Index Maintenance – Rebuilding your indexes is a key part of maintaining performance in a database. This can generate a high amount of log information and high amount of I/Os on the environment as all the tables are updated with a full table scan.

Recommended –

  • Run one time a week

As a note to this, There is an option to “Reorganize” indexes, this should NOT be scheduled at the same time of the Rebuild. This task reorganizes the indexes but does not include an update of the statistics. In order to complete the same thing as a rebuild you would also need to run a update statistics task. Still, reorganizing indexes is a fully online operation and can be a good interim step between regular executions of the rebuild index task.

Recommended –

  • Run one time a week – Halfway between your executions of the Rebuild.

For additional information, I would always recommend looking into the series from SQLskills.com Accedental DBA.

Recovery Model Behavior

Full Recovery Model – This recovery is the most common recovery model used for SQL Server. This model is required for database mirroring and availability groups.

  • Allows log backups and zero-to-minimal data loss after a disaster
  • All changes to the database are fully logged to the transaction log file
  • The transaction log will not clear data until a log backup has been performed, meaning that the log backup is what clears the transaction log
    • This means that log backups are required, otherwise the transaction log will continually grow until your drive is full

Simple Recovery Model – Commonly used when log backups and point-in-time recovery are not required.

  • Some operations can use minimal logging
    • All other operations are fully logged, as in the FULL recovery model
  • The transaction log will not clear data until a log backup has been performed, meaning that the log backup is what clears the transaction log
  • Log backups are NOT possible with this recovery model

Important -Disaster recovery is only possible using full and differential backups, so data loss will occur back to the most recent data backup. Recovery is not an appropriate choice for production systems where loss of recent changes is unacceptable.

Bulk_Logged Recovery Model – Commonly used to minimize log growth during bulk operations, while preserving the ability to take log backups.
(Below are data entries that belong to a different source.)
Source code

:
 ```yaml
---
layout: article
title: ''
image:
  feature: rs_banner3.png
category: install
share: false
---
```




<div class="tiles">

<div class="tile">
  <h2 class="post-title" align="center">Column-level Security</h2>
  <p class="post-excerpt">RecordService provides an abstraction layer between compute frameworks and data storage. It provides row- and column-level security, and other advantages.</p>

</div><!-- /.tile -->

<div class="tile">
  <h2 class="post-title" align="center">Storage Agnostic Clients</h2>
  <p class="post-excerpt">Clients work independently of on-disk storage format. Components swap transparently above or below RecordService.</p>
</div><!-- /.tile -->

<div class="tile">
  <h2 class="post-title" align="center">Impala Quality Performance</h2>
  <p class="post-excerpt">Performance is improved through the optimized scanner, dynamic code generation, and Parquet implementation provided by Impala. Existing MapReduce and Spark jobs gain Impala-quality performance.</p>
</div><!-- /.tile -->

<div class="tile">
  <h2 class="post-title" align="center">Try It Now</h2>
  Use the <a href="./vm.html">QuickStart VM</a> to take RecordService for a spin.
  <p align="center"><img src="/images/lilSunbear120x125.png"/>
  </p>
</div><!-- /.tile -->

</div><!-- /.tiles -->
  • Some operations can use minimal logging
    • All other operations are fully logged, as in the FULL recovery model
  • The transaction log will not clear data until a log backup has been performed, meaning that the log backup is what clears the transaction log
    • This means that log backups are required, otherwise the transaction log will continually grow until your drive is full
  • The time running in this mode should be minimized to reduce potential loss of data

Important – As mentioned above, the Bulk_Logged recovery model should not be used if there is the possibility of losing user transactions.